The [SageMaker Pipelines](https://docs.aws.amazon.com/sagemaker/latest/dg/pipelines-sdk.html) service supports a SageMaker Machine Learning Pipeline Domain Specific Language (DSL), which is a declarative Json specification. This DSL defines a Directed Acyclic Graph (DAG) of pipeline parameters and SageMaker job steps. The [SageMaker Python Software Developer Kit (SDK)](https://sagemaker.readthedocs.io/en/stable/) streamlines the generation of the pipeline DSL using constructs that are already familiar to engineers and scientists alike.
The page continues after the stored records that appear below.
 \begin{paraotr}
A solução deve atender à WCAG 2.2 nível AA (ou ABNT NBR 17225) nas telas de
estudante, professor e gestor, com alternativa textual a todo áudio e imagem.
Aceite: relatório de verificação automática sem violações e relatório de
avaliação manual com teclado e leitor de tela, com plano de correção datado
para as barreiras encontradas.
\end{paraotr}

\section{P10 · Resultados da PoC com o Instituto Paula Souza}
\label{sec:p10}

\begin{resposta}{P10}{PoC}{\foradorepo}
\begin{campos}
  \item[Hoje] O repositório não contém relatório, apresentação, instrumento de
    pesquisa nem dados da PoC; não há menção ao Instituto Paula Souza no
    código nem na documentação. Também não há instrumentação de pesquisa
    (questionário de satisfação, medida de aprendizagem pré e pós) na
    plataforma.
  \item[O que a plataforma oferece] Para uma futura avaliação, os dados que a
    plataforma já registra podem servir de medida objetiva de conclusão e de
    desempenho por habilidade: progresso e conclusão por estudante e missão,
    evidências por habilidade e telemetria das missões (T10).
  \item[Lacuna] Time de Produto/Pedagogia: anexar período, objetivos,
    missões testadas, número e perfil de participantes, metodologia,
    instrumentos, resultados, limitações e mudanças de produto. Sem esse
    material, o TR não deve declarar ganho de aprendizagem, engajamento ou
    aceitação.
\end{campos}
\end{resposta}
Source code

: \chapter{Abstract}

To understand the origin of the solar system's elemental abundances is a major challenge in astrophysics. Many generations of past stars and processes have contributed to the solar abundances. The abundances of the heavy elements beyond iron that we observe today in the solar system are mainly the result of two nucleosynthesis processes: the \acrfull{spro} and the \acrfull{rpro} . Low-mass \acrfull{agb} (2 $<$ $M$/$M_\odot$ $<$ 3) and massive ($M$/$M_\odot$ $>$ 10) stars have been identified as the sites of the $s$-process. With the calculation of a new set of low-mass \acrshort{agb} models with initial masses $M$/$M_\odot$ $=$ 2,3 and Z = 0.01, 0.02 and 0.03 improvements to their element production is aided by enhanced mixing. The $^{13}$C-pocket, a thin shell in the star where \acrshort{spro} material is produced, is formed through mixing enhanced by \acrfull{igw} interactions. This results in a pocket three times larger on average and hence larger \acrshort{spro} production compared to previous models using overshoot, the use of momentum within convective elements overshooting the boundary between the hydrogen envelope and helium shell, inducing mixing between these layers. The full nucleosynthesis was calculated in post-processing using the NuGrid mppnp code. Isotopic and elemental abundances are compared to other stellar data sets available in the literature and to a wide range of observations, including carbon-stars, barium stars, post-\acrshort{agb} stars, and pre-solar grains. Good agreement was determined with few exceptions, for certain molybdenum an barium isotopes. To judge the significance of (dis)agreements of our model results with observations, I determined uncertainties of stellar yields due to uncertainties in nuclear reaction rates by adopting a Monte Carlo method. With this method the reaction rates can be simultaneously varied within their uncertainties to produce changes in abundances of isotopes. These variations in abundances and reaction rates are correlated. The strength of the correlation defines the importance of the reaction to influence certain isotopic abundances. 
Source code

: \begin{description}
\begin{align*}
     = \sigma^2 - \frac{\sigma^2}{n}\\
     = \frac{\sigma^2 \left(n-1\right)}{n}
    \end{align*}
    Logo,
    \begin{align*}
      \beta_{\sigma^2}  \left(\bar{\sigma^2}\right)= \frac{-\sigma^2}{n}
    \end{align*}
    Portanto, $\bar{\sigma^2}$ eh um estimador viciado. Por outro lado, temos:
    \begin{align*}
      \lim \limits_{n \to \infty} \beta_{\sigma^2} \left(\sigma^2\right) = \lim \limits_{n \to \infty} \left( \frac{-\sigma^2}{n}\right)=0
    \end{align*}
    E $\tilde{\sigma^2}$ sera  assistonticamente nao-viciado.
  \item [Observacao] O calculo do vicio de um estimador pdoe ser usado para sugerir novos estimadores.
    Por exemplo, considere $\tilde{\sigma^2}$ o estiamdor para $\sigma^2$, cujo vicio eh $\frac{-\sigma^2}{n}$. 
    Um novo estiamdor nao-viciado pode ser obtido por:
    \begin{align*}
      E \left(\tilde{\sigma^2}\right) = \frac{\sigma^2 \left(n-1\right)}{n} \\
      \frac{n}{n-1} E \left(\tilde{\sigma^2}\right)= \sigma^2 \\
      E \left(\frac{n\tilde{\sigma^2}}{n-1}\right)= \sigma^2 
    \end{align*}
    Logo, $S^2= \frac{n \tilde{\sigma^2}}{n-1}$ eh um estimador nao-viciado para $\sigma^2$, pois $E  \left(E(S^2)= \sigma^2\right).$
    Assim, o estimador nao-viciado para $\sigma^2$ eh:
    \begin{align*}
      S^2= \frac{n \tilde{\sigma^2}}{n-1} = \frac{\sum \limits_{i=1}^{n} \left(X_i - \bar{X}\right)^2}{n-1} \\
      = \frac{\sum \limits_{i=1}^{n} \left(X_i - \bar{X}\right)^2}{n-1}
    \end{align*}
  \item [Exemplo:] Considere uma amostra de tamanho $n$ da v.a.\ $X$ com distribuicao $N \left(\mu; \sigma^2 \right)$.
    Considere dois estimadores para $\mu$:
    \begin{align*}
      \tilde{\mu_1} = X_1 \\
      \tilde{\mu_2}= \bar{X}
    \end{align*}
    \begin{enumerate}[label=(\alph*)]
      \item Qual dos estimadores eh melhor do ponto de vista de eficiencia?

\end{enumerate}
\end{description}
The [SageMaker Model Registry](https://docs.aws.amazon.com/sagemaker/latest/dg/model-registry.html) is where trained models are stored, versioned, and managed. Data Scientists and Machine Learning Engineers can compare model versions, approve models for deployment, and deploy models from different AWS accounts, all from a single Model Registry. SageMaker enables customers to follow the best practices with ML Ops and getting started right. Customers are able to standup a full ML Ops end-to-end system with a single API call.

## SageMaker Pipelines

A SageMaker Pipeline defines a Directed Acyclic Graph (DAG) of steps and conditions to orchestrate SageMaker jobs and resource creation - supporting a [broad range of activities](https://docs.aws.amazon.com/sagemaker/latest/dg/build-and-manage-steps.html) including:

* **Processing Job steps** - A simplified, managed experience on SageMaker to run data processing workloads, such as feature engineering, data validation, model evaluation, and model interpretation.
* **Training Job steps** - An iterative process that teaches a model to make predictions by presenting examples from a training dataset.
* **Registering Models** - Creates a model package resource in the Model Registry that can be used to create deployable models in Amazon SageMaker.
* **Creating Model steps** - Create a model for use in transform steps or later publication as an endpoint.
* **Transform Job steps** - A batch transform to preprocess datasets to remove noise or bias that interferes with training or inference from your dataset, get inferences from large datasets, and run inference when you don't need a persistent endpoint.
* **Conditional step execution** - Provides conditional execution of branches in a pipeline.
* **Parameterized Pipeline executions** - Allows pipeline executions to vary by supplied parameters.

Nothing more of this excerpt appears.